Filter the entries, keeping every line with the word "targetted".

Provided entries:
★ ★ ★ ★ ★ ★ ★
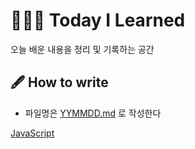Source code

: # 👨🏽‍💻 Today I Learned

오늘 배운 내용을 정리 및 기록하는 공간

## 🖋 How to write

- 파일명은 [YYMMDD.md](http://yymmdd.md) 로 작성한다

[JavaScript](%F0%9F%91%A8%F0%9F%8F%BD%E2%80%8D%F0%9F%92%BBToday%20I%20Learned%20144e5375c85e464481f7996ea03a7656/JavaScript%208d7625b4497e4b6abf73dc97b57fb637.md)
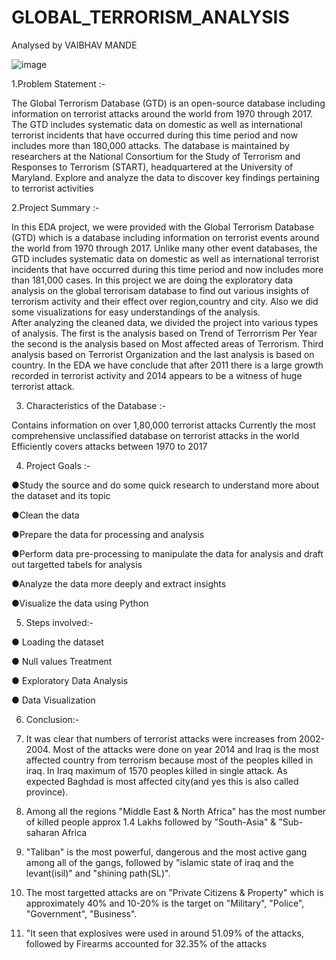 # GLOBAL_TERRORISM_ANALYSIS
Analysed by VAIBHAV MANDE


![image](https://user-images.githubusercontent.com/125561289/221137625-e59a3c19-3fc9-40a5-9402-50d07cbcb083.png)




1.Problem Statement :-

The Global Terrorism Database (GTD) is an open-source database including information on terrorist attacks around the world from 1970 through 2017. The GTD includes systematic data on domestic as well as international terrorist incidents that have occurred during this time period and now includes more than 180,000 attacks. The database is maintained by researchers at the National Consortium for the Study of Terrorism and Responses to Terrorism (START), headquartered at the University of Maryland.
Explore and analyze the data to discover key findings pertaining to terrorist activities

2.Project Summary :-

In this EDA project, we were provided with the Global Terrorism Database (GTD) which is a database including information on terrorist events around the world from 1970 through 2017. Unlike many other event databases, the GTD includes systematic data on domestic as well as international terrorist incidents that have occurred during this time period and now includes more than 181,000 cases.
In this project we are doing the exploratory data analysis on the global terrorisam database to find out various insights of terrorism activity and their effect over region,country and city. Also we did some visualizations for easy understandings of the analysis.   
After analyzing the cleaned data, we divided the project into various types of analysis. The first is the analysis based on Trend of Terrorrism Per Year the second is the analysis based on Most affected areas of Terrorism. Third analysis based on Terrorist Organization and the last analysis is based on country.
In the EDA we have conclude that after 2011 there is a large growth recorded in terrorist activity and 2014 appears to be a witness of huge terrorist attack.

3. Characteristics of the Database :-

Contains information on over 1,80,000 terrorist attacks
Currently the most comprehensive unclassified database on terrorist attacks in the world
Efficiently covers attacks between 1970 to 2017

4. Project Goals :- 

 ●Study the source and do some quick research to understand more about the dataset and its topic
 
 ●Clean the data
 
 ●Prepare the data for processing and analysis
 
 ●Perform data pre-processing to manipulate the data for analysis and draft out targetted tabels for analysis
 
 ●Analyze the data more deeply and extract insights
 
 ●Visualize the data using Python 


5. Steps involved:-

● Loading the dataset

● Null values Treatment

● Exploratory Data Analysis

● Data Visualization


6. Conclusion:-

1. It was clear that numbers of terrorist attacks were increases from 2002-2004. Most of the attacks were done on year 2014 and Iraq is the most affected country from terrorism because most of the peoples killed in iraq. In Iraq maximum of 1570 peoples killed in single attack. As expected Baghdad is most affected city(and yes this is also called province).

2. Among all the regions "Middle East & North Africa" has the most number of killed people approx 1.4 Lakhs followed by "South-Asia" & "Sub-saharan Africa

3. "Taliban" is the most powerful, dangerous and the most active gang among all of the gangs, followed by "islamic state of iraq and the levant(isil)" and "shining path(SL)".

4. The most targetted attacks are on "Private Citizens & Property" which is approximately 40% and 10-20% is the target on "Military", "Police", "Government", "Business".

5. "It seen that explosives were used in around 51.09% of the attacks, followed by Firearms accounted for 32.35% of the attacks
★ ★ ★ ★ ★ ★ ★
Reply:
 ●Perform data pre-processing to manipulate the data for analysis and draft out targetted tabels for analysis
4. The most targetted attacks are on "Private Citizens & Property" which is approximately 40% and 10-20% is the target on "Military", "Police", "Government", "Business".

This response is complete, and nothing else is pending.